By Carl Davidson
Our local conservative newspaper, the Pittsburgh Business Times, carries an instructive story this morning, July 21, 2011, about how to solve our revenue problems, only it fails to make the critical point. So I’ll lend a hand. It says:
“Pennsylvania casinos brought in $81.4 million in tax revenue from table games during the fiscal year that ended last month, according to the Pennsylvania Gaming Control Board. Of that, about $71.3 million went to the state’s general fund and another $10 million went to local municipalities and counties that host the state’s 10 table game casinos.
“The Rivers Casino on the North Shore was responsible for $8 million in state tax revenue and $1.2 million in local payments through its table games operations during the past fiscal year.”
It goes on to break the numbers down even more.
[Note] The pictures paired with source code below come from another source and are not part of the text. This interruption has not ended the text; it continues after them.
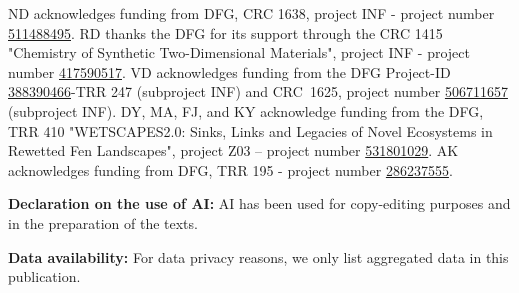 \documentclass{eceasst}
\newcommand{\geprislink}[1]{\href{https://gepris.dfg.de/gepris/projekt/#1?language=en}{#1}}
\newenvironment{aiuse}{%
  \par\vspace{11pt}%
  \noindent\textbf{Declaration on the use of AI:}\enspace}{%
  \par\vspace{11pt}}
\newenvironment{data}{%
  \par\vspace{11pt}%
  \noindent\textbf{Data availability:}\enspace}{%
  \par\vspace{11pt}}
\begin{document}
\begin{acknowledge}
ND acknowledges funding from DFG, CRC 1638, project INF - project number \geprislink{511488495}.
RD thanks the DFG for its support through the CRC 1415 "Chemistry of Synthetic Two-Dimensional Materials", project INF - project number \geprislink{417590517}.
VD acknowledges funding from the DFG Project-ID \geprislink{388390466}-TRR 247 (subproject INF) and CRC~1625, project number \geprislink{506711657} (subproject INF).
DY, MA, FJ, and KY acknowledge funding from the DFG, TRR 410 "WETSCAPES2.0: Sinks, Links and Legacies of Novel Ecosystems in Rewetted Fen Landscapes", project Z03 -- project number \geprislink{531801029}.
AK acknowledges funding from DFG, TRR 195 - project number \geprislink{286237555}.
\end{acknowledge}

\begin{aiuse}
AI has been used for copy-editing purposes and in the preparation of the texts.
\end{aiuse}

\begin{data}
For data privacy reasons, we only list aggregated data in this publication.
\end{data}



\end{document}
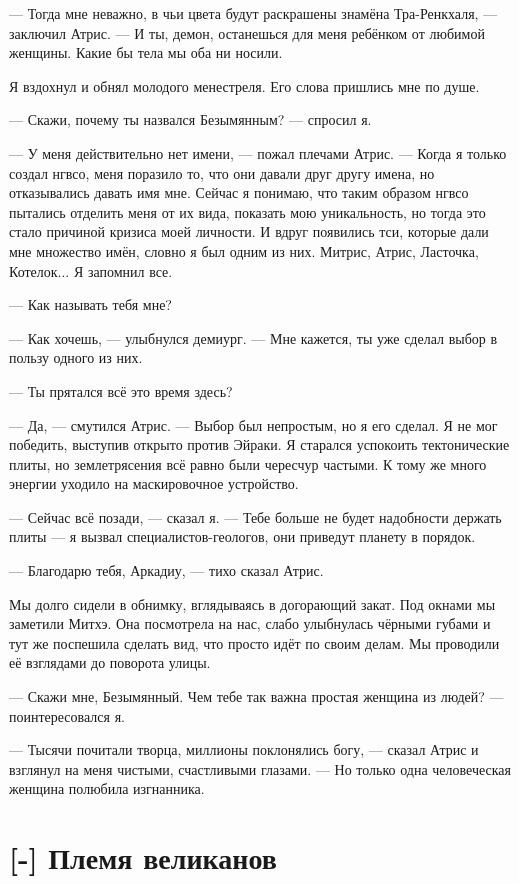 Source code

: --- Тогда мне неважно, в чьи цвета будут раскрашены знамёна Тра-Ренкхаля, --- заключил Атрис.
--- И ты, демон, останешься для меня ребёнком от любимой женщины.
Какие бы тела мы оба ни носили.

Я вздохнул и обнял молодого менестреля.
Его слова пришлись мне по душе.

--- Скажи, почему ты назвался Безымянным? --- спросил я.

--- У меня действительно нет имени, --- пожал плечами Атрис.
--- Когда я только создал нгвсо, меня поразило то, что они давали друг другу имена, но отказывались давать имя мне.
Сейчас я понимаю, что таким образом нгвсо пытались отделить меня от их вида, показать мою уникальность, но тогда это стало причиной кризиса моей личности.
И вдруг появились тси, которые дали мне множество имён, словно я был одним из них.
Митрис, Атрис, Ласточка, Котелок...
Я запомнил все.

--- Как называть тебя мне?

--- Как хочешь, --- улыбнулся демиург.
--- Мне кажется, ты уже сделал выбор в пользу одного из них.

--- Ты прятался всё это время здесь?

--- Да, --- смутился Атрис.
--- Выбор был непростым, но я его сделал.
Я не мог победить, выступив открыто против Эйраки.
Я старался успокоить тектонические плиты, но землетрясения всё равно были чересчур частыми.
К тому же много энергии уходило на маскировочное устройство.

--- Сейчас всё позади, --- сказал я.
--- Тебе больше не будет надобности держать плиты --- я вызвал специалистов-геологов, они приведут планету в порядок.

--- Благодарю тебя, Аркадиу, --- тихо сказал Атрис.

Мы долго сидели в обнимку, вглядываясь в догорающий закат.
Под окнами мы заметили Митхэ.
Она посмотрела на нас, слабо улыбнулась чёрными губами и тут же поспешила сделать вид, что просто идёт по своим делам.
Мы проводили её взглядами до поворота улицы.

--- Скажи мне, Безымянный.
Чем тебе так важна простая женщина из людей? --- поинтересовался я.

--- Тысячи почитали творца, миллионы поклонялись богу, --- сказал Атрис и взглянул на меня чистыми, счастливыми глазами.
--- Но только одна человеческая женщина полюбила изгнанника.

\section{[-] Племя великанов}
Now I can enjoy a day at the Casino. I recently took my Mom and stepfather, a retired J&L worker, to the Rivers for his 84th birthday. I hit the nickel slot for $1.50 on my first try, but ended up leaving $5 in the hole.
But here’s my point. There’s a much larger casino in this country that has global reach. It’s called Wall Street, and enormous sums are bet there every second, with the biggest bets being placed by hedge fund managers gambling with other people’s money.
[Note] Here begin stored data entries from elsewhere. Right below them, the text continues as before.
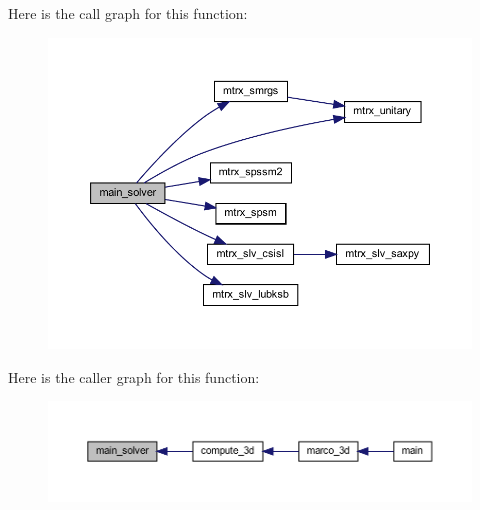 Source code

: Here is the call graph for this function\+:
\nopagebreak
\begin{figure}[H]
\begin{center}
\leavevmode
\includegraphics[width=350pt]{Marco_8f90_a212d574f24aa10a6e92151f2b35d968e_cgraph}
\end{center}
\end{figure}
Here is the caller graph for this function\+:
\nopagebreak
\begin{figure}[H]
\begin{center}
\leavevmode
\includegraphics[width=350pt]{Marco_8f90_a212d574f24aa10a6e92151f2b35d968e_icgraph}
\end{center}
\end{figure}
\mbox{\label{Marco_8f90_ab4072d7c3398c241c49159b987685a55}} 
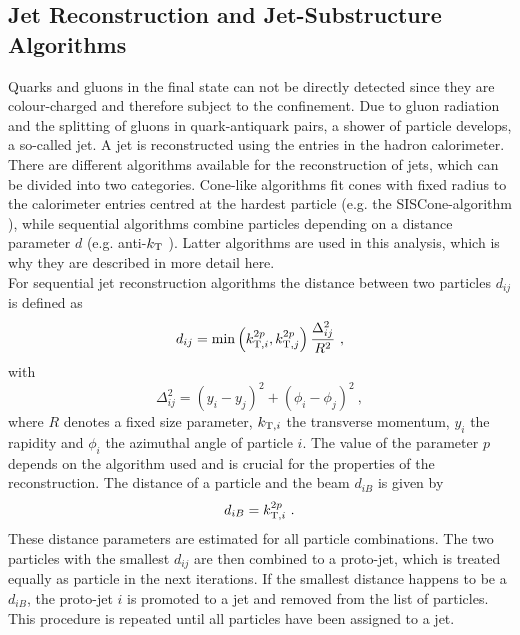 \subsection{Jet Reconstruction and Jet-Substructure Algorithms}
\label{sec:jetreco}
Quarks and gluons in the final state can not be directly detected since they are colour-charged and therefore subject to the confinement. Due to gluon radiation and the splitting of gluons in quark-antiquark pairs, a shower of particle develops, a so-called jet. A jet is reconstructed using the entries in the hadron calorimeter. There are different algorithms available for the reconstruction of jets, which can be divided into two categories. Cone-like algorithms fit cones with fixed radius to the calorimeter entries centred at the hardest particle (e.g. the SISCone-algorithm \cite{siscone}), while sequential algorithms combine particles depending on a distance parameter $d$ (e.g. anti-$k_{\rm T}$ \cite{antikt}). Latter algorithms are used in this analysis, which is why they are described in more detail here.\\

\noindent For sequential jet reconstruction algorithms the distance between two particles $d_{ij}$ is defined as
\begin{align}
d_{ij} = \min\left(k_{{\rm T},i}^{2p},k_{{\rm T},j}^{2p}\right)\frac{\Delta_{ij}^2}{R^2} ~,
\end{align}
with
\begin{equation}
\Delta_{ij}^2 = (y_i-y_j)^2 + (\phi_i - \phi_j)^2 ~, \label{eq:reco:deltar}
\end{equation}
where $R$ denotes a fixed size parameter, $k_{{\rm T},i}$ the transverse momentum, $y_i$ the rapidity and $\phi_i$ the azimuthal angle of particle $i$. The value of the parameter $p$ depends on the algorithm used and is crucial for the properties of the reconstruction. The distance of a particle and the beam $d_{iB}$ is given by
\begin{equation}
d_{iB} = k_{{\rm T},i}^{2p} ~.
\end{equation}
These distance parameters are estimated for all particle combinations. The two particles with the smallest $d_{ij}$ are then combined to a proto-jet, which is treated equally as particle in the next iterations. If the smallest distance happens to be a $d_{iB}$, the proto-jet $i$ is promoted to a jet and removed from the list of particles. This procedure is repeated until all particles have been assigned to a jet.\\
But where’s the ‘house take,’ like the tax revenues reported above? If they can get these amounts from the working class, what about the Wall Street class?
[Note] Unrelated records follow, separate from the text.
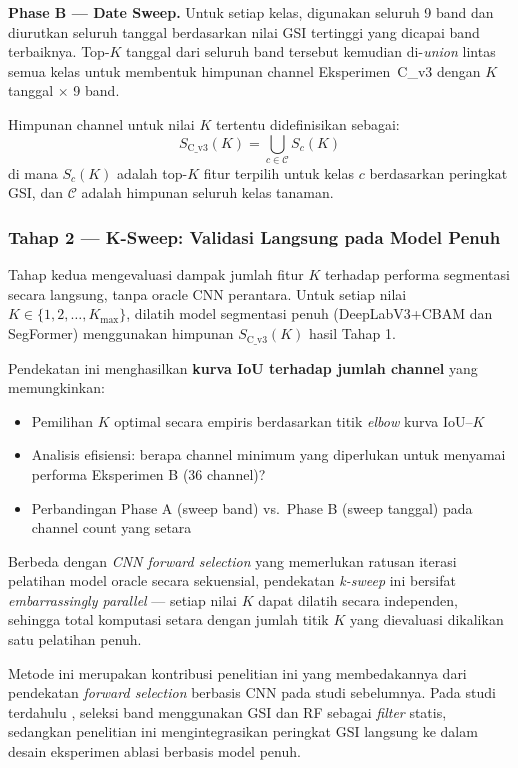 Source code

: \textbf{Phase B — Date Sweep.}
Untuk setiap kelas, digunakan seluruh 9 band dan diurutkan seluruh tanggal berdasarkan nilai GSI tertinggi yang dicapai band terbaiknya.
Top-$K$ tanggal dari seluruh band tersebut kemudian di-\textit{union} lintas semua kelas untuk membentuk himpunan channel Eksperimen~C\_v3 dengan $K$ tanggal $\times$ 9 band.

Himpunan channel untuk nilai $K$ tertentu didefinisikan sebagai:
\begin{equation}
    S_{\text{C\_v3}}(K) = \bigcup_{c \in \mathcal{C}} S_c(K)
\end{equation}
di mana $S_c(K)$ adalah top-$K$ fitur terpilih untuk kelas $c$ berdasarkan peringkat GSI, dan $\mathcal{C}$ adalah himpunan seluruh kelas tanaman.

\subsubsection{Tahap 2 — K-Sweep: Validasi Langsung pada Model Penuh}
\label{subsubsec:stage2_ksweep}

Tahap kedua mengevaluasi dampak jumlah fitur $K$ terhadap performa segmentasi secara langsung, tanpa oracle CNN perantara.
Untuk setiap nilai $K \in \{1, 2, \ldots, K_{\max}\}$, dilatih model segmentasi penuh (DeepLabV3+CBAM dan SegFormer) menggunakan himpunan $S_{\text{C\_v3}}(K)$ hasil Tahap 1.

Pendekatan ini menghasilkan \textbf{kurva IoU terhadap jumlah channel} yang memungkinkan:
\begin{itemize}
    \item Pemilihan $K$ optimal secara empiris berdasarkan titik \textit{elbow} kurva IoU--$K$
    \item Analisis efisiensi: berapa channel minimum yang diperlukan untuk menyamai performa Eksperimen B (36 channel)?
    \item Perbandingan Phase A (sweep band) vs.\ Phase B (sweep tanggal) pada channel count yang setara
\end{itemize}

Berbeda dengan \textit{CNN forward selection} yang memerlukan ratusan iterasi pelatihan model oracle secara sekuensial, pendekatan \textit{k-sweep} ini bersifat \textit{embarrassingly parallel} — setiap nilai $K$ dapat dilatih secara independen, sehingga total komputasi setara dengan jumlah titik $K$ yang dievaluasi dikalikan satu pelatihan penuh.

Metode ini merupakan kontribusi penelitian ini yang membedakannya dari pendekatan \textit{forward selection} berbasis CNN pada studi sebelumnya. Pada studi terdahulu \citep{li2023hetao}, seleksi band menggunakan GSI dan RF sebagai \textit{filter} statis, sedangkan penelitian ini mengintegrasikan peringkat GSI langsung ke dalam desain eksperimen ablasi berbasis model penuh.

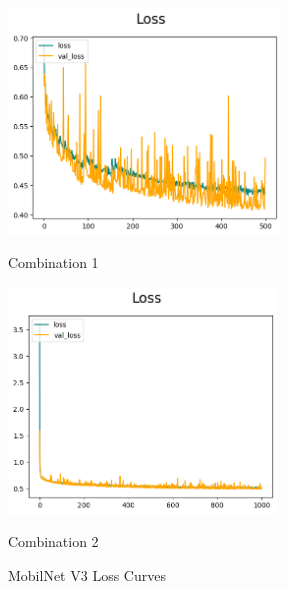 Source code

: \begin{figure}[H]
    \centering
    \begin{minipage}[b]{0.49\textwidth}
        \centering
        \includegraphics[width=\textwidth, height=6cm]{Figures/balanced_data/more_data/withoutbn/mn3/loss.png}
        \captionsetup{labelformat=empty}
        \caption{Combination 1}
        \label{fig:u_wo_r_l}
    \end{minipage}
    \hfill
    \begin{minipage}[b]{0.49\textwidth}
        \centering
        \includegraphics[width=\textwidth, height=6cm]{Figures/balanced_data/more_data/withbn/mn3/loss.png}
        \captionsetup{labelformat=empty}
        \caption{Combination 2}
        \label{fig:u_w_r_l}
    \end{minipage}
    \captionsetup{labelformat=default}
    \caption{MobilNet V3 Loss Curves}
\end{figure}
That’s what a financial transaction tax would do, and it could pay a great deal of our country’s social needs budget with plenty left over. What’s more, it wouldn’t even put a burden on productive capital, such as a new green manufacturing startups.
Instead we get big-time gamblers in derivatives wanting us taxpayers to cover their losses. That would be like me going to the Pittsburgh treasurer and asking for a tax deal to get my $5 back that I lost the other day, but I still get to keep the $1.50 I won on my first bet.
The bottom line is that we live in a class society with the wrong class on top. The boss press can easily report on the gaming taxes taken mainly from the working class, but the notion of taking a ‘house cut’ from the truly high rollers of finance capital, well, that’s ‘off the table.’
It’s time to turn this rigged game upside down.